### Exercise
Each line of the data below from the one holding "例如，$JYY$ 带来了 $2$" to the one holding "S said: Please", inclusive, is to be reproduced exactly; no other line belongs in the answer.

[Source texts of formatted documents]
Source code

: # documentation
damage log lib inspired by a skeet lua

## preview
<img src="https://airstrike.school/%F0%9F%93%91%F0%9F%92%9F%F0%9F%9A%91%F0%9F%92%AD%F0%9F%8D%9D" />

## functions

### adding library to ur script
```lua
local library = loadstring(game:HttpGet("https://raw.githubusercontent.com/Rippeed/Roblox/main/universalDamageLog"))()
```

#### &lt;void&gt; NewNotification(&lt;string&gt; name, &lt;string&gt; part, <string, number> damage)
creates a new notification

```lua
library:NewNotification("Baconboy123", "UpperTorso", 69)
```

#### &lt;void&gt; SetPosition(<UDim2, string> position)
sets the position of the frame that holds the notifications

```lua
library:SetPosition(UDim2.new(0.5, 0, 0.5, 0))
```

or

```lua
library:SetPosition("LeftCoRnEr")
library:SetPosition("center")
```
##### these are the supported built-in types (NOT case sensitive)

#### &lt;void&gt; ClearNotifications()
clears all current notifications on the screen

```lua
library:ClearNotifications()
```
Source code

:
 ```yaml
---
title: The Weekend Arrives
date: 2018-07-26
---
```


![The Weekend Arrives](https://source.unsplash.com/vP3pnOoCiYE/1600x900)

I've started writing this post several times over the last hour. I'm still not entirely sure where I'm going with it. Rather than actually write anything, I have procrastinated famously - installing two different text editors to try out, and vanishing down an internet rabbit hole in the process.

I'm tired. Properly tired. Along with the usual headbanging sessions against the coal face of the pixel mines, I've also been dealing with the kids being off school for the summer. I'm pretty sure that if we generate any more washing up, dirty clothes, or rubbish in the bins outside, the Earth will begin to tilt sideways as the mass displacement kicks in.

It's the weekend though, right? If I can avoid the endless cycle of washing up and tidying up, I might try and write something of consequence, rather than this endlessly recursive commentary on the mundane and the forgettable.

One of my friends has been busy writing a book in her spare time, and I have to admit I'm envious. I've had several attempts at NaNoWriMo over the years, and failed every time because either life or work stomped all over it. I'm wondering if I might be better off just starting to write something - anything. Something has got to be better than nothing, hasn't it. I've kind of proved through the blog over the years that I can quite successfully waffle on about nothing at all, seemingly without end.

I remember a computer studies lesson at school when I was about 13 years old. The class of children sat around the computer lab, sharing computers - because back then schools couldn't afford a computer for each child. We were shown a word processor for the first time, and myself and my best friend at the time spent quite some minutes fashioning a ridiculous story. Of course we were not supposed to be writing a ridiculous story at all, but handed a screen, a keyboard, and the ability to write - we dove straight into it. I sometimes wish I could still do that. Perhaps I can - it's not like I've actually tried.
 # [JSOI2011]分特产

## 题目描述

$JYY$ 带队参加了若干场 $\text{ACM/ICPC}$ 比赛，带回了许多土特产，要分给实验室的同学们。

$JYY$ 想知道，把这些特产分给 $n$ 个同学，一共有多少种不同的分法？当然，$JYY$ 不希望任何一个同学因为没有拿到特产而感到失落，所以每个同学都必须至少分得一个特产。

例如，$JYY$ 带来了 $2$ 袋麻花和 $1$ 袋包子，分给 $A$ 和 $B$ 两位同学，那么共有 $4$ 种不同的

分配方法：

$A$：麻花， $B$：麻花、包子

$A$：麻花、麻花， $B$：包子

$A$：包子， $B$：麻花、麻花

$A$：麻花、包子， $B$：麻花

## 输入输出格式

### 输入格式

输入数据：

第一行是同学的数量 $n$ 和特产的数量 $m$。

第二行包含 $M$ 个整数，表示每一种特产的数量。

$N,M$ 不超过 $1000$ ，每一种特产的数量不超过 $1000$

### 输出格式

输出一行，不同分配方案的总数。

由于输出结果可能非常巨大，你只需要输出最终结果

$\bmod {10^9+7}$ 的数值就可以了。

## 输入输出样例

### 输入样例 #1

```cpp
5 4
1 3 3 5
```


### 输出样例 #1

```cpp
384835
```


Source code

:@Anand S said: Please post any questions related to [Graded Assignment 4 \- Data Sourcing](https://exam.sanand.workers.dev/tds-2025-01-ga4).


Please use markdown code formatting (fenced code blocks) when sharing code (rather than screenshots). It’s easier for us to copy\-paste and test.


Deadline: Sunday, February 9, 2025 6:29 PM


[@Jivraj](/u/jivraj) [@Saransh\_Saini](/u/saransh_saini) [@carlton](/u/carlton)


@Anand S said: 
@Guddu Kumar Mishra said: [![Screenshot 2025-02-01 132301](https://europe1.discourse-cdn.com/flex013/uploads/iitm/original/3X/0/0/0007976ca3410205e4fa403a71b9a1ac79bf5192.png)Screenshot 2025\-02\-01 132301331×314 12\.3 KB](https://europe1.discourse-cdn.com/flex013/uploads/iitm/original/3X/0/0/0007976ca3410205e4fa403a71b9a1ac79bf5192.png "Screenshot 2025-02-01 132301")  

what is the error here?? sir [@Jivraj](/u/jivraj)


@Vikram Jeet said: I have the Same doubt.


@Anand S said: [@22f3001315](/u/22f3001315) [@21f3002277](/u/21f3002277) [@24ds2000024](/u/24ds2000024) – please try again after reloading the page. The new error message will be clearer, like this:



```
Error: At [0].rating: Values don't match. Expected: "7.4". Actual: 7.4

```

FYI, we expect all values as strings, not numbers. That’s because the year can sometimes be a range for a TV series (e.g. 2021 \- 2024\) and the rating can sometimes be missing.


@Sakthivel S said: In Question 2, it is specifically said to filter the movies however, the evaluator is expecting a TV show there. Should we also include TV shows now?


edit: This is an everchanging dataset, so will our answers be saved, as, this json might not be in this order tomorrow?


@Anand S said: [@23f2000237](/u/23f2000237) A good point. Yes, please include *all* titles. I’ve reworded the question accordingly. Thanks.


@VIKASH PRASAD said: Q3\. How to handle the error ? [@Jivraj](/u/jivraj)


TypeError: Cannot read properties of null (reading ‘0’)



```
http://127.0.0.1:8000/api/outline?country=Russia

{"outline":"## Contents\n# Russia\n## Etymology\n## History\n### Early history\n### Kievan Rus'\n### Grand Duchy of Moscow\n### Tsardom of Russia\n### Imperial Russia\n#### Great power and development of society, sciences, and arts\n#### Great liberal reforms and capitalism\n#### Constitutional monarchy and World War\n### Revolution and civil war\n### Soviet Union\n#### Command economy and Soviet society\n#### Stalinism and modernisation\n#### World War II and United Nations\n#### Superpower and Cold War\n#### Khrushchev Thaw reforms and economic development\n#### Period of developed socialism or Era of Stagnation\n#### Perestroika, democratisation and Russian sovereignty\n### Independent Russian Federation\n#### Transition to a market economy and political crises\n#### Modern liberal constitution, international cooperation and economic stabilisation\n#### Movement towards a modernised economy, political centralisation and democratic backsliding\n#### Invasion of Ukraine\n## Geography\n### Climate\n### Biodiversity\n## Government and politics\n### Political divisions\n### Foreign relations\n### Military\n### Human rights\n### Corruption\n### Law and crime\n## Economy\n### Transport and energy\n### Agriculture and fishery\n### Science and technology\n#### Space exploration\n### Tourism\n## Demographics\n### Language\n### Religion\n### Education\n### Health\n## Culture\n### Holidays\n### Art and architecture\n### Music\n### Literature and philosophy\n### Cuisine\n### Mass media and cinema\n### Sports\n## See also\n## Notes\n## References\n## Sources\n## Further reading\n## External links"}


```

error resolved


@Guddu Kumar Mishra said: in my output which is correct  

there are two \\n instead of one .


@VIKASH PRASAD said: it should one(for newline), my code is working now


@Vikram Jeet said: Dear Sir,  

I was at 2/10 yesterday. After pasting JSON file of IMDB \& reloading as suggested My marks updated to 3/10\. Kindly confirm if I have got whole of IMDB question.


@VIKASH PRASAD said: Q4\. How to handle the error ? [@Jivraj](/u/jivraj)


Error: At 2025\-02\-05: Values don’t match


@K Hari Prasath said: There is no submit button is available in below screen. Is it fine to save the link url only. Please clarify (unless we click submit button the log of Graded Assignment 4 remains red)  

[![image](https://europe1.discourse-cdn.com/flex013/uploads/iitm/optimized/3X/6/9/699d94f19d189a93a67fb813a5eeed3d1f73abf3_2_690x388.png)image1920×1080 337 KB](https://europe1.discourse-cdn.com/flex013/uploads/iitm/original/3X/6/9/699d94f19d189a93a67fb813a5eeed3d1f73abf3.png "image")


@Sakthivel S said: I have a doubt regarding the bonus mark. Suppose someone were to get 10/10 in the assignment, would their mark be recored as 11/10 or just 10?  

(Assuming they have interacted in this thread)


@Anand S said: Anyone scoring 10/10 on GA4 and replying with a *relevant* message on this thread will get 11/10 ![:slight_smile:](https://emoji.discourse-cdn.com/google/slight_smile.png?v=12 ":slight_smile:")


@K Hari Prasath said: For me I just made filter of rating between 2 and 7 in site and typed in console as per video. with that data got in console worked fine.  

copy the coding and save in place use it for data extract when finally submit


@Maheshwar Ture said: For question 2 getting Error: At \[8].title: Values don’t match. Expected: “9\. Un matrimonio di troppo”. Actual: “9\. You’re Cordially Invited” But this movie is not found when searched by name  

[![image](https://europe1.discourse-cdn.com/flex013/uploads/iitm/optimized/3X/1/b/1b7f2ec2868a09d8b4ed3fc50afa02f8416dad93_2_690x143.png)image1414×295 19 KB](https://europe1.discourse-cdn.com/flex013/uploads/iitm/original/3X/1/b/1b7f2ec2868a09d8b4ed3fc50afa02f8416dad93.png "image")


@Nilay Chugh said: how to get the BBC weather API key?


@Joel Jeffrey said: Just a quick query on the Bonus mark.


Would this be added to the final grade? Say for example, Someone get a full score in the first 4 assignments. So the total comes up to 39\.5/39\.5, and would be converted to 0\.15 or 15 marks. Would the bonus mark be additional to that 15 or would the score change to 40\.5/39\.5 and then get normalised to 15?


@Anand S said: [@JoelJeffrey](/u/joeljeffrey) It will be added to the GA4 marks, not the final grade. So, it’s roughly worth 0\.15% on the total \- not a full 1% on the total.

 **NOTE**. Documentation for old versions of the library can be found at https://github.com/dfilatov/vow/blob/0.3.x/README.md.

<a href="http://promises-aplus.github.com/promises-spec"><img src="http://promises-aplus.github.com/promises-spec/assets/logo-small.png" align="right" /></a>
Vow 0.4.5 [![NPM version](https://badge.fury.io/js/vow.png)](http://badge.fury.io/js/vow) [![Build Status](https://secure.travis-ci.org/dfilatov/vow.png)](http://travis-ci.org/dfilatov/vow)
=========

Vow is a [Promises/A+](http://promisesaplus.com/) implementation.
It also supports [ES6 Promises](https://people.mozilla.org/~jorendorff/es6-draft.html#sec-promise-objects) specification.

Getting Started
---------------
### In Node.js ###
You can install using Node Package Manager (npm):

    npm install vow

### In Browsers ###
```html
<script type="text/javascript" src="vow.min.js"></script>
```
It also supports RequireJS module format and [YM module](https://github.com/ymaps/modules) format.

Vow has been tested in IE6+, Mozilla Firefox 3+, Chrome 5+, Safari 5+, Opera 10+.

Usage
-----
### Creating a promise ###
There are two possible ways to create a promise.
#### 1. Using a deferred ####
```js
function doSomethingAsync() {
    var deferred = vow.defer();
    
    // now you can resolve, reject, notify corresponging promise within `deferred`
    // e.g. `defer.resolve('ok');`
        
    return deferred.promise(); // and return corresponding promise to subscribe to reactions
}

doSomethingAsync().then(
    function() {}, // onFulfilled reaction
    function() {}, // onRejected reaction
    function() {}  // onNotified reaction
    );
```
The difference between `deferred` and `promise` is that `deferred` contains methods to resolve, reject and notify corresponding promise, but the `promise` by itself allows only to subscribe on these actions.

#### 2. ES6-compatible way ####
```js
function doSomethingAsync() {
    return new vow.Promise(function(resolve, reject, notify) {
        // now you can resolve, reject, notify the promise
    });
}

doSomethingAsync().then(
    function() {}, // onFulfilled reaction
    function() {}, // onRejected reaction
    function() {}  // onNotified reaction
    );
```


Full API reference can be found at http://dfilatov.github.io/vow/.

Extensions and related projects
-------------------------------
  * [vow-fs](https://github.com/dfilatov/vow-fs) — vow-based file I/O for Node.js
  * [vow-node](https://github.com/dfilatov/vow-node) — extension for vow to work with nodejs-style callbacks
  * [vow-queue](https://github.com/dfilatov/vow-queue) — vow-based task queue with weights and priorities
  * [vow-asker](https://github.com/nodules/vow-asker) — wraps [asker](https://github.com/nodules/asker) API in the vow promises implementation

### Written reply
例如，$JYY$ 带来了 $2$ 袋麻花和 $1$ 袋包子，分给 $A$ 和 $B$ 两位同学，那么共有 $4$ 种不同的

分配方法：

$A$：麻花， $B$：麻花、包子

$A$：麻花、麻花， $B$：包子

$A$：包子， $B$：麻花、麻花

$A$：麻花、包子， $B$：麻花

## 输入输出格式

### 输入格式

输入数据：

第一行是同学的数量 $n$ 和特产的数量 $m$。

第二行包含 $M$ 个整数，表示每一种特产的数量。

$N,M$ 不超过 $1000$ ，每一种特产的数量不超过 $1000$

### 输出格式

输出一行，不同分配方案的总数。

由于输出结果可能非常巨大，你只需要输出最终结果

$\bmod {10^9+7}$ 的数值就可以了。

## 输入输出样例

### 输入样例 #1

```cpp
5 4
1 3 3 5
```


### 输出样例 #1

```cpp
384835
```


Source code

:@Anand S said: Please post any questions related to [Graded Assignment 4 \- Data Sourcing](https://exam.sanand.workers.dev/tds-2025-01-ga4).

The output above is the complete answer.